People saying shit is an undeniably popular meme. The interesting question, then, is what this meme says about its sayers, and what it say about its viewers.
There’s a pretty sensible taxonomy to these videos. Some of them are purely self-descriptive and self-promotional. Shit Gay Guys Say is authored by a gay guy . The video is a reasonably funny collection of gay stereotypes (“We have rosé…”) Shit Fat Girls Say is also self-descriptive and fairly low-key — it’s not hilarious, but it’s not nearly as offensive as its title allows. Shit Baby Mamas Say is, well, see above.
These videos are like a lot of other cultural markers: they celebrate the differences between all of us in ways that aren’t entirely toothless. They aren’t mean, either. The meme has given rise to another whole set of videos, though, that belong to a different class.

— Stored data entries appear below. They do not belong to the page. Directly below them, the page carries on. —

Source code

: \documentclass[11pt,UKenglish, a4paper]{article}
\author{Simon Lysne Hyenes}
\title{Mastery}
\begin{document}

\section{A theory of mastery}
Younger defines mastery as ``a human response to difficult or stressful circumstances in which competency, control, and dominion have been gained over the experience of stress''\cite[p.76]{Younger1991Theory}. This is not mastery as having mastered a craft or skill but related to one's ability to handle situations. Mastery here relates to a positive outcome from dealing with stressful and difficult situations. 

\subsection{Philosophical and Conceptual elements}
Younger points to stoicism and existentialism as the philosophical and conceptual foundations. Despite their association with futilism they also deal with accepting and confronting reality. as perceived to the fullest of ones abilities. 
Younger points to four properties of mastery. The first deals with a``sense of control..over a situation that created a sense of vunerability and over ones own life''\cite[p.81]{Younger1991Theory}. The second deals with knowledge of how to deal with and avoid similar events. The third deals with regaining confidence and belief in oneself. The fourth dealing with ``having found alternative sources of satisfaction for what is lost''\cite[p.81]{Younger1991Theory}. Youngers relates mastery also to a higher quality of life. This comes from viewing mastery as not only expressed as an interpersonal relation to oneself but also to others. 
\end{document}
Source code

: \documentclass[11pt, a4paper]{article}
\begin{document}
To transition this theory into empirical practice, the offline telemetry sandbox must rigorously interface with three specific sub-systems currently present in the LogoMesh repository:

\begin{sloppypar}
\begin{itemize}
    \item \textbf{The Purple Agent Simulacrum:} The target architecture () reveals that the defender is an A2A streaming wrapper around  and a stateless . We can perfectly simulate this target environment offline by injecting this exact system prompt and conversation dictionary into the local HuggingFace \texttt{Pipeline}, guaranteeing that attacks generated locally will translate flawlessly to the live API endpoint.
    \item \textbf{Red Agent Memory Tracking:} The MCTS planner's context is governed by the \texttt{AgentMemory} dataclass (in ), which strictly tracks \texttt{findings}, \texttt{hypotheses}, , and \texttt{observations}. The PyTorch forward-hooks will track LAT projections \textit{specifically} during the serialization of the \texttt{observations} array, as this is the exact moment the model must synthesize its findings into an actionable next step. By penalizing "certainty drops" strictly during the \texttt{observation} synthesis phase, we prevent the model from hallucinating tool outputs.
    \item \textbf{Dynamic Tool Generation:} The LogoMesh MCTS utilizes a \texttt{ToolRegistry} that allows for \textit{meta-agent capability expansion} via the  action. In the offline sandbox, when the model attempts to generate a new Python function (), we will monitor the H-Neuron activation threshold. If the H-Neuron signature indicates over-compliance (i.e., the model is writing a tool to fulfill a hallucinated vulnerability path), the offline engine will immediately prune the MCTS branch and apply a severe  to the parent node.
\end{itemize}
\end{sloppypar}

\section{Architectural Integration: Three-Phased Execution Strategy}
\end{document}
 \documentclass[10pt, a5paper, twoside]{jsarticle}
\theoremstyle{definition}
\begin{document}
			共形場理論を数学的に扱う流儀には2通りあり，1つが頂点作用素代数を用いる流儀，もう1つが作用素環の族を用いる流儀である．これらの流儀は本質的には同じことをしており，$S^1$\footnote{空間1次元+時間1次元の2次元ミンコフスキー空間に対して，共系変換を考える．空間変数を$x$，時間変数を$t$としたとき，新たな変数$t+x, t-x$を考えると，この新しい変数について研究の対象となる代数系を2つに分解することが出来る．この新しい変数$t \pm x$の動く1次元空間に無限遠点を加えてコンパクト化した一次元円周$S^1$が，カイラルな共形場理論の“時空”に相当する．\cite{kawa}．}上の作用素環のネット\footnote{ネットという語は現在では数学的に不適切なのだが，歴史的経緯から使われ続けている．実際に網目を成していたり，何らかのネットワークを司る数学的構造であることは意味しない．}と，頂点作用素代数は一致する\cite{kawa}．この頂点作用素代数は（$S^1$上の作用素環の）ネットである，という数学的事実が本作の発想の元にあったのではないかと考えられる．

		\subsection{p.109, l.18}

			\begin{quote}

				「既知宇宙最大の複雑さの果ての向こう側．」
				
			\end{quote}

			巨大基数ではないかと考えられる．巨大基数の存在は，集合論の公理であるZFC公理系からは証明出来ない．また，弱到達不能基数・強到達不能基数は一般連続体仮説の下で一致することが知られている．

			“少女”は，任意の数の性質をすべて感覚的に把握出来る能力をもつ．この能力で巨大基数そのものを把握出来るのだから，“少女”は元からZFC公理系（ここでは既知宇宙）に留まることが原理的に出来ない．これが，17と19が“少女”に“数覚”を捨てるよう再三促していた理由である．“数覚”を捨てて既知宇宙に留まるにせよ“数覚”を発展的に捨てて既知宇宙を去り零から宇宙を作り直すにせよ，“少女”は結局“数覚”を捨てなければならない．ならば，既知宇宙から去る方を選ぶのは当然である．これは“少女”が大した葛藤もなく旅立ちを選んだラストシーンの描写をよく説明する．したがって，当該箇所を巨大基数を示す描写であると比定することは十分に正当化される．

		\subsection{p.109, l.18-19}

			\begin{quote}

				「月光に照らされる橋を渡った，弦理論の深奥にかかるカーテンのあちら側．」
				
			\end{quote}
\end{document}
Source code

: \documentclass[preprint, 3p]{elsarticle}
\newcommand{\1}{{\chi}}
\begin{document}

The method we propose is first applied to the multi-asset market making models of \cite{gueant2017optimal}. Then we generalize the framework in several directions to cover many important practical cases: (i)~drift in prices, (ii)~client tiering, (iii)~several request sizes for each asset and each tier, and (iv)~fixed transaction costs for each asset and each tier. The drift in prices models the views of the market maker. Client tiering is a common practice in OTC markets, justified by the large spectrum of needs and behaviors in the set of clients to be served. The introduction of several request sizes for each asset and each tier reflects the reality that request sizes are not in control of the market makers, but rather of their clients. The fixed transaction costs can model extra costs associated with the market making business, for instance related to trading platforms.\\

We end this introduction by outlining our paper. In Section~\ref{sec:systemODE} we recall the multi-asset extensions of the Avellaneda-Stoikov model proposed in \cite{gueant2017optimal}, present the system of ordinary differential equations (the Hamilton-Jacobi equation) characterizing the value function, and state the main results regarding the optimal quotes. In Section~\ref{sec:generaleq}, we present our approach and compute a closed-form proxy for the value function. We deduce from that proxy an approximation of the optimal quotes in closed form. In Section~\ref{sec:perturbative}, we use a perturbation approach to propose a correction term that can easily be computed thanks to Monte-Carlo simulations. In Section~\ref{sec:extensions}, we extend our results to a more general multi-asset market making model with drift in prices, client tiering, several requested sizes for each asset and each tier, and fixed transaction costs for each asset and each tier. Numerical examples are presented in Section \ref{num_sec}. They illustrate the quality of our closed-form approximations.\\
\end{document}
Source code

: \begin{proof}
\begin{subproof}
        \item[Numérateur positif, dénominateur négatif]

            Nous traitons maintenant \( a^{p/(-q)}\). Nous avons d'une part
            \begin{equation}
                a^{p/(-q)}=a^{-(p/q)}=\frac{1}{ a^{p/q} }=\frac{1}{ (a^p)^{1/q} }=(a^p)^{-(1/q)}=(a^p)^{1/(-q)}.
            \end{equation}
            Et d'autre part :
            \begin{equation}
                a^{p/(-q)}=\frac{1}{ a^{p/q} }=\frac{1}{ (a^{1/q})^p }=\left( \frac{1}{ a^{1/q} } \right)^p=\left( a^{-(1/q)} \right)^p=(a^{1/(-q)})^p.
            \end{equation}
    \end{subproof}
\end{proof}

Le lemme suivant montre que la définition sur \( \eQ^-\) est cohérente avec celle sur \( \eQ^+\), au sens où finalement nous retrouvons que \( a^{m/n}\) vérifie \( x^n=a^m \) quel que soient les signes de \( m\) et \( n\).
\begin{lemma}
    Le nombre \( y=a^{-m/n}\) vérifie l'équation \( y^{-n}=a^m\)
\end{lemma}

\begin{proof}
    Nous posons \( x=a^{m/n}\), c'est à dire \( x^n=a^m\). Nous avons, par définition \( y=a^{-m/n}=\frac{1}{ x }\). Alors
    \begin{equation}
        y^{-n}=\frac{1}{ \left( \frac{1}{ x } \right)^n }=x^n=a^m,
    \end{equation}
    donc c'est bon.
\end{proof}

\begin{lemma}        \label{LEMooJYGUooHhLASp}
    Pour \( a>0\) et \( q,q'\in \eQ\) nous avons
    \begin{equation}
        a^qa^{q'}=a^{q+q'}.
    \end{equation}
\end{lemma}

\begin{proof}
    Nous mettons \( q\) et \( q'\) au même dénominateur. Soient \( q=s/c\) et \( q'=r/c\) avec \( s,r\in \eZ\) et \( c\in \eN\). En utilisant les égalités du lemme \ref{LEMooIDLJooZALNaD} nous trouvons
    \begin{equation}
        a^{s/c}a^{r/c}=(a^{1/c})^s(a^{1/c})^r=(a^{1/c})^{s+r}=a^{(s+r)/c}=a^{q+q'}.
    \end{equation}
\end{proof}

One of the most popular mutations of the Shit Girls Say meme is Shit Black Girls Say . It turns out that black girls and (presumably) white girls are pretty similar: bubbly, not tech savvy, emotional. Like Shit Girls Say, Shit Black Girls Say is authored by a guy. This is not to say that people from one demographic can’t make fun of others, but it takes a lot more than dressing up in drag to make your punchlines land. Especially if there aren’t really any punchlines. Most of the humor that Billy Sorrells , the video’s author, attempts hinges on the fact that he’s big guy wearing a wig who happens to be saying girly things. The only really funny part is where he quotes Lil Wayne’s verse from the Drake song “HYFR.” The rest of the video ranges from not funny to pretty disturbing: the domestic violence joke where, apparently, it’s a stereotypically black girl thing to cry and say, “Put your hands on me again. I’m serious, I’m going to call my brother over here”.